Work request ▸ Beginning with the line that contains "#### 希望之声SOH &nbsp;-&nbsp;", transcribe every line down to the end of the entries, exactly, and no other lines.

Source material ▸
===============
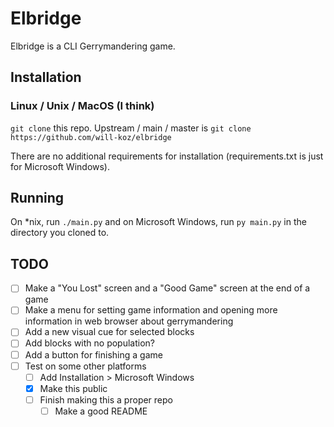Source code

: # Elbridge

Elbridge is a CLI Gerrymandering game.

## Installation

### Linux / Unix / MacOS (I think)

`git clone` this repo. Upstream / main / master is `git clone https://github.com/will-koz/elbridge`

There are no additional requirements for installation (requirements.txt is just for Microsoft
Windows).

## Running

On *nix, run `./main.py` and on Microsoft Windows, run `py main.py` in the directory you cloned to.

## TODO
- [ ] Make a "You Lost" screen and a "Good Game" screen at the end of a game
- [ ] Make a menu for setting game information and opening more information in web browser about
gerrymandering
- [ ] Add a new visual cue for selected blocks
- [ ] Add blocks with no population?
- [ ] Add a button for finishing a game
- [ ] Test on some other platforms
  - [ ] Add Installation > Microsoft Windows
  - [x] Make this public
  - [ ] Finish making this a proper repo
    - [ ] Make a good README
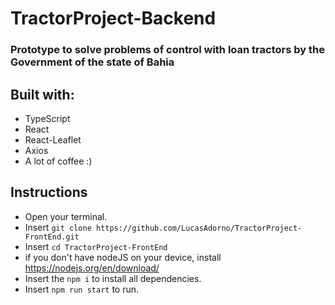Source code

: # TractorProject-Backend
### Prototype to solve problems of control with loan tractors by the Government of the state of Bahia

## Built with:
- TypeScript
- React
- React-Leaflet
- Axios
- A lot of coffee :)

## Instructions
- Open your terminal.
- Insert `git clone https://github.com/LucasAdorno/TractorProject-FrontEnd.git`
- Insert `cd TractorProject-FrontEnd`
- if you don't have nodeJS on your device, install https://nodejs.org/en/download/
- Insert the `npm i` to install all dependencies.
- Insert `npm run start` to run.
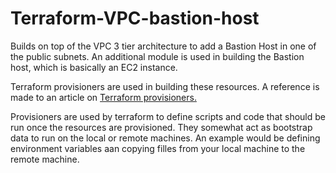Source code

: # Terraform-VPC-bastion-host
Builds on top of the VPC 3 tier architecture to add a Bastion Host in one of the public subnets. An additional module is used in building the Bastion host, which is basically an EC2 instance.

Terraform provisioners are used in building these resources. A reference is made to an article on <a href="https://jhooq.com/terraform-provisioner/">Terraform provisioners.</a> 

Provisioners are used by terraform to define scripts and code that should be run once the resources are provisioned. They somewhat act as bootstrap data to run on the local or remote machines. An example would be defining environment variables aan copying filles from your local machine to the remote machine.

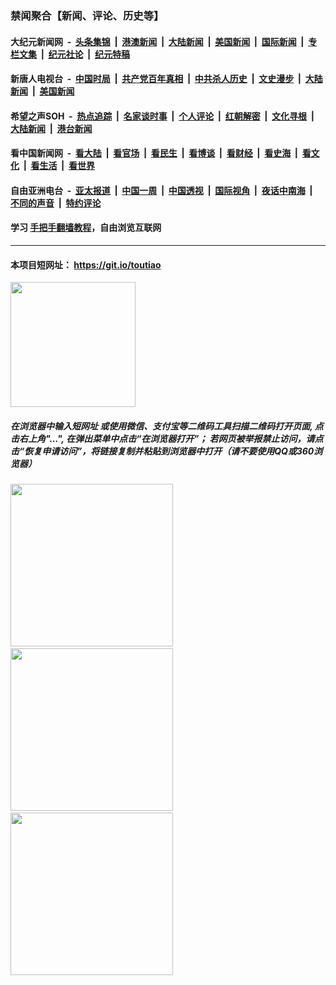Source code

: ### 禁闻聚合【新闻、评论、历史等】

#### 大纪元新闻网 &nbsp;-&nbsp; [头条集锦](indexes/E头条集锦.md?t=02100222) &nbsp;|&nbsp; [港澳新闻](indexes/E港澳新闻.md?t=02100222)  &nbsp;|&nbsp; [大陆新闻](indexes/E大陆新闻.md?t=02100222) &nbsp;|&nbsp; [美国新闻](indexes/E美国新闻.md?t=02100222) &nbsp;|&nbsp; [国际新闻](indexes/E国际新闻.md?t=02100222) &nbsp;|&nbsp; [专栏文集](indexes/E专栏文集.md?t=02100222) &nbsp;|&nbsp; [纪元社论](indexes/E纪元社论.md?t=02100222) &nbsp;|&nbsp; [纪元特稿](indexes/E纪元特稿.md?t=02100222) 

#### 新唐人电视台 &nbsp;-&nbsp; [中国时局](indexes/N中国时局.md?t=02100222) &nbsp;|&nbsp; [共产党百年真相](indexes/N共产党百年真相.md?t=02100222) &nbsp;|&nbsp; [中共杀人历史](indexes/N中共杀人历史.md?t=02100222) &nbsp;|&nbsp; [文史漫步](indexes/N文史漫步.md?t=02100222) &nbsp;|&nbsp; [大陆新闻](indexes/N大陆新闻.md?t=02100222) &nbsp;|&nbsp; [美国新闻](indexes/N美国新闻.md?t=02100222)

#### 希望之声SOH &nbsp;-&nbsp; [热点追踪](indexes/H热点追踪.md?t=02100222) &nbsp;|&nbsp; [名家谈时事](indexes/H名家谈时事.md?t=02100222) &nbsp;|&nbsp; [个人评论](indexes/H个人评论.md?t=02100222)  &nbsp;|&nbsp; [红朝解密](indexes/H红朝解密.md?t=02100222) &nbsp;|&nbsp; [文化寻根](indexes/H文化寻根.md?t=02100222) &nbsp;|&nbsp; [大陆新闻](indexes/H大陆新闻.md?t=02100222) &nbsp;|&nbsp; [港台新闻](indexes/H港台新闻.md?t=02100222)

#### 看中国新闻网 &nbsp;-&nbsp; [看大陆](indexes/S看大陆.md?t=02100222) &nbsp;|&nbsp; [看官场](indexes/S看官场.md?t=02100222) &nbsp;|&nbsp; [看民生](indexes/S看民生.md?t=02100222)  &nbsp;|&nbsp; [看博谈](indexes/S看博谈.md?t=02100222) &nbsp;|&nbsp; [看财经](indexes/S看财经.md?t=02100222) &nbsp;|&nbsp; [看史海](indexes/S看史海.md?t=02100222) &nbsp;|&nbsp; [看文化](indexes/S看文化.md?t=02100222) &nbsp;|&nbsp; [看生活](indexes/S看生活.md?t=02100222) &nbsp;|&nbsp; [看世界](indexes/S看世界.md?t=02100222)

#### 自由亚洲电台 &nbsp;-&nbsp; [亚太报道](indexes/R亚太报道.md?t=02100222) &nbsp;|&nbsp; [中国一周](indexes/R中国一周.md?t=02100222) &nbsp;|&nbsp; [中国透视](indexes/R中国透视.md?t=02100222)  &nbsp;|&nbsp; [国际视角](indexes/R国际视角.md?t=02100222) &nbsp;|&nbsp; [夜话中南海](indexes/R夜话中南海.md?t=02100222) &nbsp;|&nbsp; [不同的声音](indexes/R不同的声音.md?t=02100222) &nbsp;|&nbsp; [特约评论](indexes/R特约评论.md?t=02100222)

#### 学习 [手把手翻墙教程](https://github.com/gfw-breaker/guides/wiki)，自由浏览互联网

----

#### 本项目短网址： https://git.io/toutiao
<img src="https://raw.githubusercontent.com/gfw-breaker/banned-news/master/scripts/img/qr.png" width="200px"/>  

##### 在浏览器中输入短网址 或使用微信、支付宝等二维码工具扫描二维码打开页面, 点击右上角"...", 在弹出菜单中点击“在浏览器打开”； 若网页被举报禁止访问，请点击“恢复申请访问”，将链接复制并粘贴到浏览器中打开（请不要使用QQ或360浏览器）

<img src="https://raw.githubusercontent.com/gfw-breaker/banned-news/master/scripts/img/1.png" width="260px"/> &nbsp; <img src="https://raw.githubusercontent.com/gfw-breaker/banned-news/master/scripts/img/2.png" width="260px"/> &nbsp; <img src="https://raw.githubusercontent.com/gfw-breaker/banned-news/master/scripts/img/3.png" width="260px"/>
===============
Response box ▸
#### 希望之声SOH &nbsp;-&nbsp; [热点追踪](indexes/H热点追踪.md?t=02100222) &nbsp;|&nbsp; [名家谈时事](indexes/H名家谈时事.md?t=02100222) &nbsp;|&nbsp; [个人评论](indexes/H个人评论.md?t=02100222)  &nbsp;|&nbsp; [红朝解密](indexes/H红朝解密.md?t=02100222) &nbsp;|&nbsp; [文化寻根](indexes/H文化寻根.md?t=02100222) &nbsp;|&nbsp; [大陆新闻](indexes/H大陆新闻.md?t=02100222) &nbsp;|&nbsp; [港台新闻](indexes/H港台新闻.md?t=02100222)

#### 看中国新闻网 &nbsp;-&nbsp; [看大陆](indexes/S看大陆.md?t=02100222) &nbsp;|&nbsp; [看官场](indexes/S看官场.md?t=02100222) &nbsp;|&nbsp; [看民生](indexes/S看民生.md?t=02100222)  &nbsp;|&nbsp; [看博谈](indexes/S看博谈.md?t=02100222) &nbsp;|&nbsp; [看财经](indexes/S看财经.md?t=02100222) &nbsp;|&nbsp; [看史海](indexes/S看史海.md?t=02100222) &nbsp;|&nbsp; [看文化](indexes/S看文化.md?t=02100222) &nbsp;|&nbsp; [看生活](indexes/S看生活.md?t=02100222) &nbsp;|&nbsp; [看世界](indexes/S看世界.md?t=02100222)

#### 自由亚洲电台 &nbsp;-&nbsp; [亚太报道](indexes/R亚太报道.md?t=02100222) &nbsp;|&nbsp; [中国一周](indexes/R中国一周.md?t=02100222) &nbsp;|&nbsp; [中国透视](indexes/R中国透视.md?t=02100222)  &nbsp;|&nbsp; [国际视角](indexes/R国际视角.md?t=02100222) &nbsp;|&nbsp; [夜话中南海](indexes/R夜话中南海.md?t=02100222) &nbsp;|&nbsp; [不同的声音](indexes/R不同的声音.md?t=02100222) &nbsp;|&nbsp; [特约评论](indexes/R特约评论.md?t=02100222)

#### 学习 [手把手翻墙教程](https://github.com/gfw-breaker/guides/wiki)，自由浏览互联网

----

#### 本项目短网址： https://git.io/toutiao
<img src="https://raw.githubusercontent.com/gfw-breaker/banned-news/master/scripts/img/qr.png" width="200px"/>  

##### 在浏览器中输入短网址 或使用微信、支付宝等二维码工具扫描二维码打开页面, 点击右上角"...", 在弹出菜单中点击“在浏览器打开”； 若网页被举报禁止访问，请点击“恢复申请访问”，将链接复制并粘贴到浏览器中打开（请不要使用QQ或360浏览器）

<img src="https://raw.githubusercontent.com/gfw-breaker/banned-news/master/scripts/img/1.png" width="260px"/> &nbsp; <img src="https://raw.githubusercontent.com/gfw-breaker/banned-news/master/scripts/img/2.png" width="260px"/> &nbsp; <img src="https://raw.githubusercontent.com/gfw-breaker/banned-news/master/scripts/img/3.png" width="260px"/>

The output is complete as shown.